SOURCE INFORMATION:
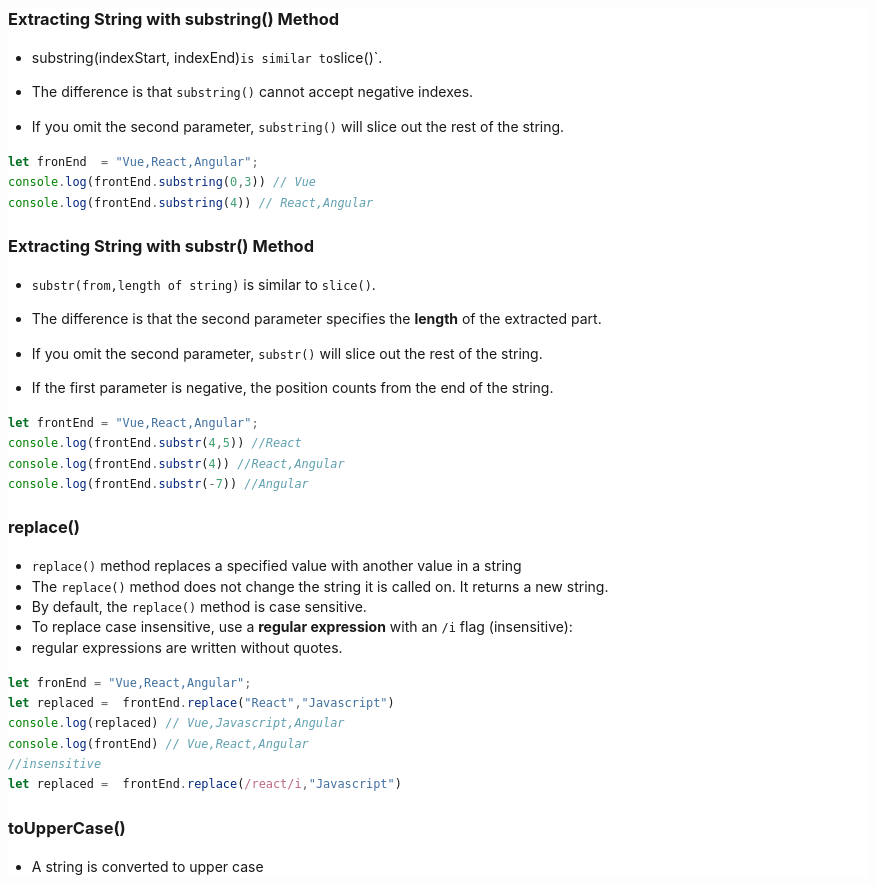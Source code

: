 
### Extracting String with substring() Method

- substring(indexStart, indexEnd)` is similar to `slice()`.

- The difference is that `substring()` cannot accept negative indexes.
- If you omit the second parameter, `substring()` will slice out the rest of the string.

```js
let fronEnd  = "Vue,React,Angular";
console.log(frontEnd.substring(0,3)) // Vue 
console.log(frontEnd.substring(4)) // React,Angular

```




### Extracting String with substr() Method

- `substr(from,length of string)` is similar to `slice()`.

- The difference is that the second parameter specifies the **length** of the extracted part.
- If you omit the second parameter, `substr()` will slice out the rest of the string.
- If the first parameter is negative, the position counts from the end of the string.

```js
let frontEnd = "Vue,React,Angular";
console.log(frontEnd.substr(4,5)) //React
console.log(frontEnd.substr(4)) //React,Angular
console.log(frontEnd.substr(-7)) //Angular

```


### replace()

-  `replace()` method replaces a specified value with another value in a string
- The `replace()` method does not change the string it is called on. It returns a new string.
- By default, the `replace()` method is case sensitive.
- To replace case insensitive, use a **regular expression** with an `/i` flag (insensitive):
-  regular expressions are written without quotes.

```js
let fronEnd = "Vue,React,Angular";
let replaced =  frontEnd.replace("React","Javascript")
console.log(replaced) // Vue,Javascript,Angular
console.log(frontEnd) // Vue,React,Angular
//insensitive
let replaced =  frontEnd.replace(/react/i,"Javascript")

```




### toUpperCase()
- A string is converted to upper case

HOW TO COMPLETE THIS TASK: Restate the whole listing above exactly, except for its images.

EXERCISE RESULT:
Source code

: 
### Extracting String with substring() Method

- substring(indexStart, indexEnd)` is similar to `slice()`.

- The difference is that `substring()` cannot accept negative indexes.
- If you omit the second parameter, `substring()` will slice out the rest of the string.

```js
let fronEnd  = "Vue,React,Angular";
console.log(frontEnd.substring(0,3)) // Vue 
console.log(frontEnd.substring(4)) // React,Angular

```




### Extracting String with substr() Method

- `substr(from,length of string)` is similar to `slice()`.

- The difference is that the second parameter specifies the **length** of the extracted part.
- If you omit the second parameter, `substr()` will slice out the rest of the string.
- If the first parameter is negative, the position counts from the end of the string.

```js
let frontEnd = "Vue,React,Angular";
console.log(frontEnd.substr(4,5)) //React
console.log(frontEnd.substr(4)) //React,Angular
console.log(frontEnd.substr(-7)) //Angular

```


### replace()

-  `replace()` method replaces a specified value with another value in a string
- The `replace()` method does not change the string it is called on. It returns a new string.
- By default, the `replace()` method is case sensitive.
- To replace case insensitive, use a **regular expression** with an `/i` flag (insensitive):
-  regular expressions are written without quotes.

```js
let fronEnd = "Vue,React,Angular";
let replaced =  frontEnd.replace("React","Javascript")
console.log(replaced) // Vue,Javascript,Angular
console.log(frontEnd) // Vue,React,Angular
//insensitive
let replaced =  frontEnd.replace(/react/i,"Javascript")

```




### toUpperCase()
- A string is converted to upper case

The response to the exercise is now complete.